# What to produce:
Begin at the line containing "### Fonctions souhaitables" in the entries below and end at the line containing "- Respecter la"; transcribe that range exactly and nothing outside it.
▼
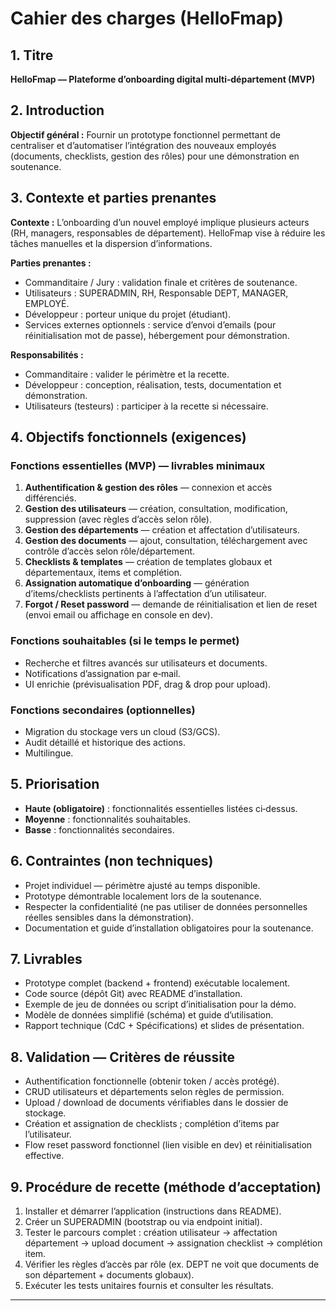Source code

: # Cahier des charges (HelloFmap)

## 1. Titre
**HelloFmap — Plateforme d’onboarding digital multi‑département (MVP)**

## 2. Introduction
**Objectif général :** Fournir un prototype fonctionnel permettant de centraliser et d’automatiser l’intégration des nouveaux employés (documents, checklists, gestion des rôles) pour une démonstration en soutenance.

## 3. Contexte et parties prenantes
**Contexte :** L’onboarding d’un nouvel employé implique plusieurs acteurs (RH, managers, responsables de département). HelloFmap vise à réduire les tâches manuelles et la dispersion d’informations.

**Parties prenantes :**
- Commanditaire / Jury : validation finale et critères de soutenance.
- Utilisateurs : SUPERADMIN, RH, Responsable DEPT, MANAGER, EMPLOYÉ.
- Développeur : porteur unique du projet (étudiant).
- Services externes optionnels : service d’envoi d’emails (pour réinitialisation mot de passe), hébergement pour démonstration.

**Responsabilités :**
- Commanditaire : valider le périmètre et la recette.
- Développeur : conception, réalisation, tests, documentation et démonstration.
- Utilisateurs (testeurs) : participer à la recette si nécessaire.

## 4. Objectifs fonctionnels (exigences)
### Fonctions essentielles (MVP) — livrables minimaux
1. **Authentification & gestion des rôles** — connexion et accès différenciés.
2. **Gestion des utilisateurs** — création, consultation, modification, suppression (avec règles d’accès selon rôle).
3. **Gestion des départements** — création et affectation d’utilisateurs.
4. **Gestion des documents** — ajout, consultation, téléchargement avec contrôle d’accès selon rôle/département.
5. **Checklists & templates** — création de templates globaux et départementaux, items et complétion.
6. **Assignation automatique d’onboarding** — génération d’items/checklists pertinents à l’affectation d’un utilisateur.
7. **Forgot / Reset password** — demande de réinitialisation et lien de reset (envoi email ou affichage en console en dev).

### Fonctions souhaitables (si le temps le permet)
- Recherche et filtres avancés sur utilisateurs et documents.
- Notifications d’assignation par e‑mail.
- UI enrichie (prévisualisation PDF, drag & drop pour upload).

### Fonctions secondaires (optionnelles)
- Migration du stockage vers un cloud (S3/GCS).
- Audit détaillé et historique des actions.
- Multilingue.

## 5. Priorisation
- **Haute (obligatoire)** : fonctionnalités essentielles listées ci‑dessus.
- **Moyenne** : fonctionnalités souhaitables.
- **Basse** : fonctionnalités secondaires.

## 6. Contraintes (non techniques)
- Projet individuel — périmètre ajusté au temps disponible.
- Prototype démontrable localement lors de la soutenance.
- Respecter la confidentialité (ne pas utiliser de données personnelles réelles sensibles dans la démonstration).
- Documentation et guide d’installation obligatoires pour la soutenance.

## 7. Livrables
- Prototype complet (backend + frontend) exécutable localement.
- Code source (dépôt Git) avec README d’installation.
- Exemple de jeu de données ou script d’initialisation pour la démo.
- Modèle de données simplifié (schéma) et guide d’utilisation.
- Rapport technique (CdC + Spécifications) et slides de présentation.

## 8. Validation — Critères de réussite
- Authentification fonctionnelle (obtenir token / accès protégé).
- CRUD utilisateurs et départements selon règles de permission.
- Upload / download de documents vérifiables dans le dossier de stockage.
- Création et assignation de checklists ; complétion d’items par l’utilisateur.
- Flow reset password fonctionnel (lien visible en dev) et réinitialisation effective.

## 9. Procédure de recette (méthode d’acceptation)
1. Installer et démarrer l’application (instructions dans README).
2. Créer un SUPERADMIN (bootstrap ou via endpoint initial).
3. Tester le parcours complet : création utilisateur → affectation département → upload document → assignation checklist → complétion item.
4. Vérifier les règles d’accès par rôle (ex. DEPT ne voit que documents de son département + documents globaux).
5. Exécuter les tests unitaires fournis et consulter les résultats.

---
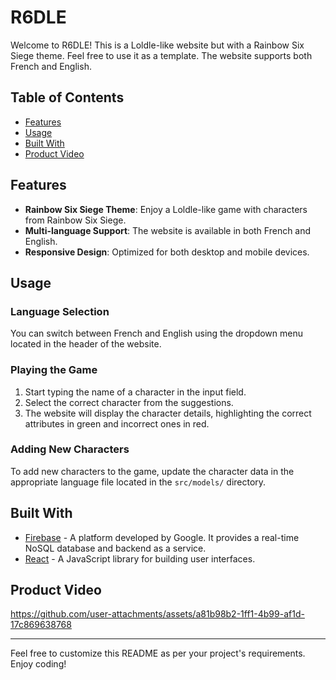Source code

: # R6DLE

Welcome to R6DLE! This is a Loldle-like website but with a Rainbow Six Siege theme. Feel free to use it as a template. The website supports both French and English.

## Table of Contents

- [Features](#features)
- [Usage](#usage)
- [Built With](#built-with)
- [Product Video](#product-video)

## Features

- **Rainbow Six Siege Theme**: Enjoy a Loldle-like game with characters from Rainbow Six Siege.
- **Multi-language Support**: The website is available in both French and English.
- **Responsive Design**: Optimized for both desktop and mobile devices.

## Usage

### Language Selection

You can switch between French and English using the dropdown menu located in the header of the website.

### Playing the Game

1. Start typing the name of a character in the input field.
2. Select the correct character from the suggestions.
3. The website will display the character details, highlighting the correct attributes in green and incorrect ones in red.

### Adding New Characters

To add new characters to the game, update the character data in the appropriate language file located in the `src/models/` directory.

## Built With

* [Firebase](https://firebase.google.com/docs/database?hl=fr) - A platform developed by Google. It provides a real-time NoSQL database and backend as a service.
* [React](https://react.dev/) - A JavaScript library for building user interfaces.

## Product Video

https://github.com/user-attachments/assets/a81b98b2-1ff1-4b99-af1d-17c869638768

---

Feel free to customize this README as per your project's requirements. Enjoy coding!
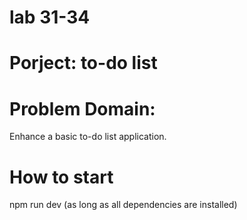 # lab 31-34

# Porject: to-do list

# Problem Domain: 
Enhance a basic to-do list application.

# How to start

npm run dev (as long as all dependencies are installed)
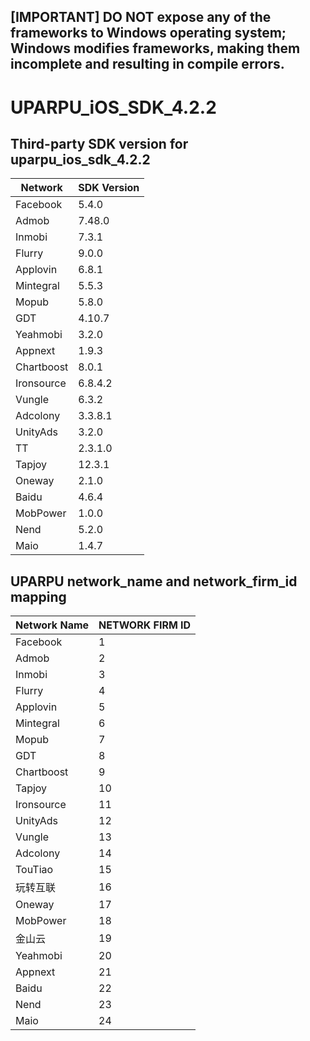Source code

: ## [IMPORTANT] DO NOT expose any of the frameworks to Windows operating system; Windows modifies frameworks, making them incomplete and resulting in compile errors.
# UPARPU_iOS_SDK_4.2.2
## Third-party SDK version for uparpu_ios_sdk_4.2.2


| Network | SDK Version |
|---|---|
| Facebook | 5.4.0 |
| Admob | 7.48.0 |
| Inmobi | 7.3.1 |
| Flurry | 9.0.0 |
| Applovin | 6.8.1 |
| Mintegral | 5.5.3 |
| Mopub | 5.8.0 |
| GDT | 4.10.7 |
| Yeahmobi | 3.2.0 |
| Appnext | 1.9.3 |
| Chartboost | 8.0.1 |
| Ironsource | 6.8.4.2 |
| Vungle | 6.3.2 |
| Adcolony | 3.3.8.1 |
| UnityAds | 3.2.0 |
| TT | 2.3.1.0 |
| Tapjoy | 12.3.1 |
| Oneway | 2.1.0 |
| Baidu | 4.6.4 |
| MobPower | 1.0.0 |
| Nend | 5.2.0 |
| Maio | 1.4.7 |

## UPARPU network_name and network_firm_id mapping

| Network Name| NETWORK FIRM ID|
|---|---|
|Facebook | 1 |
|Admob | 2 |
|Inmobi | 3 | 
|Flurry| 4 | 
|Applovin| 5 | 
|Mintegral | 6 |
|Mopub | 7 |
|GDT | 8|
|Chartboost | 9| 
|Tapjoy | 10 |
|Ironsource | 11|
|UnityAds | 12 |
|Vungle | 13 | 
|Adcolony | 14 | 
|TouTiao|15|
|玩转互联 | 16 |
|Oneway|17|
|MobPower | 18 |
|金山云 | 19 |
|Yeahmobi|20|
|Appnext|21|
|Baidu|22|
|Nend|23|
|Maio|24|
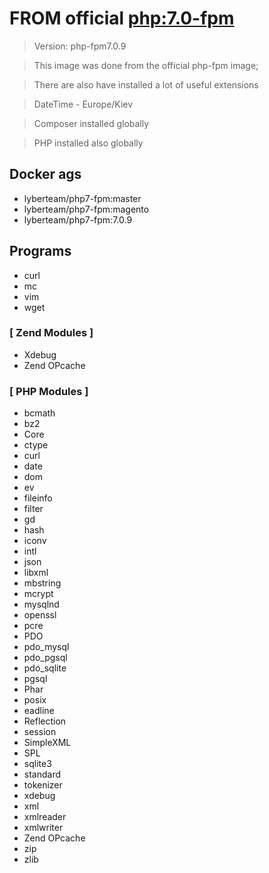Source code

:  FROM official [php:7.0-fpm](https://hub.docker.com/r/library/php/)
===================================================================

> Version: php-fpm7.0.9

> This image was done from the official php-fpm image;

> There are also have installed a lot of useful extensions

> DateTime - Europe/Kiev

> Composer installed globally

> PHP installed also globally

## Docker ags
 * lyberteam/php7-fpm:master
 * lyberteam/php7-fpm:magento
 * lyberteam/php7-fpm:7.0.9

## Programs
   * curl
   * mc
   * vim
   * wget

### [ Zend Modules ]
   * Xdebug
   * Zend OPcache

### [ PHP Modules ]
   * bcmath
   * bz2
   * Core
   * ctype
   * curl
   * date
   * dom
   * ev
   * fileinfo
   * filter
   * gd
   * hash
   * iconv
   * intl
   * json
   * libxml
   * mbstring
   * mcrypt
   * mysqlnd
   * openssl
   * pcre
   * PDO
   * pdo_mysql
   * pdo_pgsql
   * pdo_sqlite
   * pgsql
   * Phar
   * posix
   * eadline
   * Reflection
   * session
   * SimpleXML
   * SPL
   * sqlite3
   * standard
   * tokenizer
   * xdebug
   * xml
   * xmlreader
   * xmlwriter
   * Zend OPcache
   * zip
   * zlib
▲
# Response:
### Fonctions souhaitables (si le temps le permet)
- Recherche et filtres avancés sur utilisateurs et documents.
- Notifications d’assignation par e‑mail.
- UI enrichie (prévisualisation PDF, drag & drop pour upload).

### Fonctions secondaires (optionnelles)
- Migration du stockage vers un cloud (S3/GCS).
- Audit détaillé et historique des actions.
- Multilingue.

## 5. Priorisation
- **Haute (obligatoire)** : fonctionnalités essentielles listées ci‑dessus.
- **Moyenne** : fonctionnalités souhaitables.
- **Basse** : fonctionnalités secondaires.

## 6. Contraintes (non techniques)
- Projet individuel — périmètre ajusté au temps disponible.
- Prototype démontrable localement lors de la soutenance.
- Respecter la confidentialité (ne pas utiliser de données personnelles réelles sensibles dans la démonstration).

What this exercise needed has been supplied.